On June 22, Engineer José Cabrera, director of the Hydraulics Laboratory, presented to the professors and authorities of the School, the new equipment acquired for the students’ practices.

What is the role of the Hydraulics Laboratory?

Specifically, this laboratory is used for teaching, that is, it does not provide services to third parties. The laboratory gives two main courses in the major of Civil Engineering: Fluid Mechanics and Hydraulics of Channels, each one has a sequel of tests carried out by the students, throughout the semester, as a course attached to the main one. That is to say, there is the course of Fluid Mechanics and the Laboratory of Fluid Mechanics, as well as the Hydraulics of Channels and the Laboratory of Hydraulics of Channels.

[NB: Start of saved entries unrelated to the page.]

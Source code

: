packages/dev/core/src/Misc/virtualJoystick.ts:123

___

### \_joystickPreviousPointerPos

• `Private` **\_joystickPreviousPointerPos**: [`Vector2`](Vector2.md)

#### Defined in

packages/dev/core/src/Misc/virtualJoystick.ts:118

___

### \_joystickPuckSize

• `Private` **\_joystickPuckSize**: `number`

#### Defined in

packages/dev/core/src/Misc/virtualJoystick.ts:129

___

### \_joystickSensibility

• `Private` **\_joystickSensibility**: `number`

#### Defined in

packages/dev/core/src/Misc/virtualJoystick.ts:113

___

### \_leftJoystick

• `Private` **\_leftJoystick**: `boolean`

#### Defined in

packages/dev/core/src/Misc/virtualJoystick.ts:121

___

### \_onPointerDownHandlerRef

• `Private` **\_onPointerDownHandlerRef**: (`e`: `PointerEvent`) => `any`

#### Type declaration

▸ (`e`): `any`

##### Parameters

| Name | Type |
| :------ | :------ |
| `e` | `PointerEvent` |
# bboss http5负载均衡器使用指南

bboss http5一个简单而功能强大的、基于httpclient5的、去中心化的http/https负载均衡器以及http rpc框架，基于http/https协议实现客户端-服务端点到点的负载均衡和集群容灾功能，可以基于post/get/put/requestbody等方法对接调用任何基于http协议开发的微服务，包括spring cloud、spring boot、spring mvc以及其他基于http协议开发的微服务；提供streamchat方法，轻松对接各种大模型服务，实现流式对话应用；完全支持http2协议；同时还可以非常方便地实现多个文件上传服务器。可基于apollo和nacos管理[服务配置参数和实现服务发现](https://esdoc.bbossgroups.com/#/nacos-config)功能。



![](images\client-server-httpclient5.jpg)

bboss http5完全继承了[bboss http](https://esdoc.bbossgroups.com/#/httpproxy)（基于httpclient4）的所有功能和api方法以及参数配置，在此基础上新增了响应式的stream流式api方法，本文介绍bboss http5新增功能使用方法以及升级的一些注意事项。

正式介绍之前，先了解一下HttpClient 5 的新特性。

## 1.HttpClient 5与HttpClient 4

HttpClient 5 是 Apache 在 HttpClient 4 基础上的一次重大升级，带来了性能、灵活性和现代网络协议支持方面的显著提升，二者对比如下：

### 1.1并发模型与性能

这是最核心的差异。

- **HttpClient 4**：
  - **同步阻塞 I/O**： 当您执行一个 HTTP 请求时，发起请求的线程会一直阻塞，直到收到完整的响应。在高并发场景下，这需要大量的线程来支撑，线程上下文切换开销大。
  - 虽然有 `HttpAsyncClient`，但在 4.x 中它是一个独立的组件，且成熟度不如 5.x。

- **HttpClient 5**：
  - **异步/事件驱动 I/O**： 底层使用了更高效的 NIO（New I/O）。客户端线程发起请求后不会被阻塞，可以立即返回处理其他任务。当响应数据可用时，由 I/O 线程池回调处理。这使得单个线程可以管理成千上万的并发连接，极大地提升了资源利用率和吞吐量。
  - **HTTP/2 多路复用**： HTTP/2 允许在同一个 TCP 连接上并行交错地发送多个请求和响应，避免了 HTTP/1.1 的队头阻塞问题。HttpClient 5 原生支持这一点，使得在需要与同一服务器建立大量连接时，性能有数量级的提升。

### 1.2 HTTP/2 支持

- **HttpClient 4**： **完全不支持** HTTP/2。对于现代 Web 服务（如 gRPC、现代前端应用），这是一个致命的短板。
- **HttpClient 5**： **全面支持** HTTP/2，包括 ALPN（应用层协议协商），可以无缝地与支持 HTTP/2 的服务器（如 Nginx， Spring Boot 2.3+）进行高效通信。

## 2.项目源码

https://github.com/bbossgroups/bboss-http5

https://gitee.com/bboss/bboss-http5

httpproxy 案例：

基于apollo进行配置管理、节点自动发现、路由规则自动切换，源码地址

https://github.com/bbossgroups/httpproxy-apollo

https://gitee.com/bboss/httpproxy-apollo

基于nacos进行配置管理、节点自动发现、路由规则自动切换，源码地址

What type of academic activities or practices do the students perform in the Laboratory facilities?

The laboratory courses are in support of teaching, as in its facilities some of the things they learned in the main course are verified and certified. Engineering is an applied science, so laboratories cover such practical aspect that is not only obtained from books. Thus, we have twelve to fifteen experiences designed by course to be developed throughout the semester, in five sessions of two hours each. The experiments are performed by students in groups of five, assisted by a practice leader, and work simultaneously, up to two groups, at each end of the laboratory, doing different tests.

What are the functions of the new equipment? What kind of tasks do they do?

  Basically, in the laboratories, measurement work is done. In this case, these are measures of hydraulic issues, such as flow rates, pressures, height differences, flows, if they are variable and constant, etc. The last modification, which took place approximately two years ago, was to build virtual experiences, that is to say, the same thing that is done in the laboratory with water can be replicated, virtually, with other types of Newtonian liquids (acetone, petroleum, others) and non-Newtonian (water with solid suspension material), which is what happens when working with tailings or rivers and natural channels. Thus, virtual experience allows students to work and experience such scenarios, with materials that would obviously be impossible to bring to the laboratory. This modification, which was implemented taking into account the increase of students who chose the major of Civil Engineering, has allowed us to work simultaneously with more people in the laboratory, while some make real measurements the others collect data for their virtual practices. We always try that the sessions have both components: the real part and the virtual part.